If the banks are required to reserve 5% of the outstanding balances of the mortgages they originate, they will be left with less capacity to make other kinds of loans and the interest rates on the mortgages being originated will have to increase to offset this. An increase in mortgage rates that is not caused by an increase in economic activity will provide a drag on housing and the economy.
This is known as a pro-cyclical event; the corrective action of requiring lenders to retain risk actually causes the total risk to increase. Making mortgages more expensive to access reduces economic activity and increases the risks of making those same loans.
That doing so is being debated even as the Fed is continuing to implement counter-cyclical policies through quantitative easing designed to make mortgages less expensive is troubling.
On top of that, the CFPB is an arm of the Federal Reserve itself.

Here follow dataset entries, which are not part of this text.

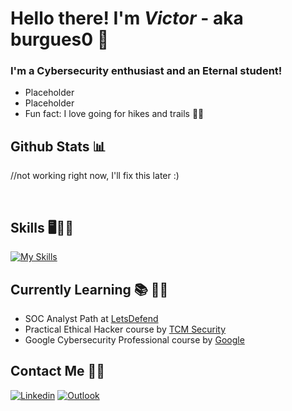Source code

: # Hello there! I'm *Victor* - aka burgues0 👋

### I'm a Cybersecurity enthusiast and an Eternal student!
- Placeholder
- Placeholder
- Fun fact: I love going for hikes and trails 🌄🗻

## Github Stats 📊

//not working right now, I'll fix this later :)

<br>

## Skills 🖥️👨‍💻

[![My Skills](https://skillicons.dev/icons?i=py,linux,bash,powershell,java,cpp,django,mysql)](https://skillicons.dev)

## Currently Learning 📚 👨‍🎓 
- SOC Analyst Path at [LetsDefend](https://app.letsdefend.io/path/soc-analyst-learning-path)
- Practical Ethical Hacker course by [TCM Security]()
- Google Cybersecurity Professional course by [Google]()

## Contact Me 📲📧

[![Linkedin](https://img.shields.io/badge/-LinkedIn-blue?style=flat&logo=Linkedin&logoColor=white)](https://www.linkedin.com/in/victor-pinheiro-palmeira/)
[![Outlook](https://img.shields.io/badge/Microsoft_Outlook-0078D4?style=flat&logo=microsoft-outlook&logoColor=white)](mailto:victordpp@outlook.com)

So we now have one part of the Federal Reserve trying to implement procyclical policy while another part, the Federal Open Market Committee (FOMC), is trying to implement counter-cyclical policy.
This is as good a definition of the right hand not knowing what the left hand is doing as I can imagine. Even more troubling, though, is that the corrective action required to preclude the necessity of lenders retaining risk in mortgages they originate was already implemented when making no income verification loans was disallowed under the qualified mortgage rules.
The principal issue giving rise to the mortgage and housing crisis was the devolution of underwriting guidelines that allowed loans to be approved without borrowers having to prove and document the character, capacity and collateral required to do so. Now that mortgagors are again being required to document all three Cs, the necessity for lenders to hold back risk is redundant. Thus, it's not only counter-productive but it will cause the problems the proposed corrective actions are claimed to pre-empt.
The most troubling aspect of all of this is that it illustrates a lack of awareness by all of the parties involved in this debate as to what caused the mortgage and housing crisis of the last decade. I don't know how this is going to be worked out, but if the 5% risk retention rule is left in place, the first place investors will take a hit is in the equity prices of the stocks of the lenders that are most closely aligned with residential mortgage origination.
Ranked in hierarchy of priority those are Wells Fargo (WFC), Bank of America (BAC), JPMorgan Chase (JPM), and Citigroup (C). These organizations will also have to pass on higher costs of debt capital to the regional and local banks they wholesale mortgage funds to and the entire banking industry will experience an increase in costs and decrease in profitability.
At the time of publication, Arnold held positions in JPM Bonds.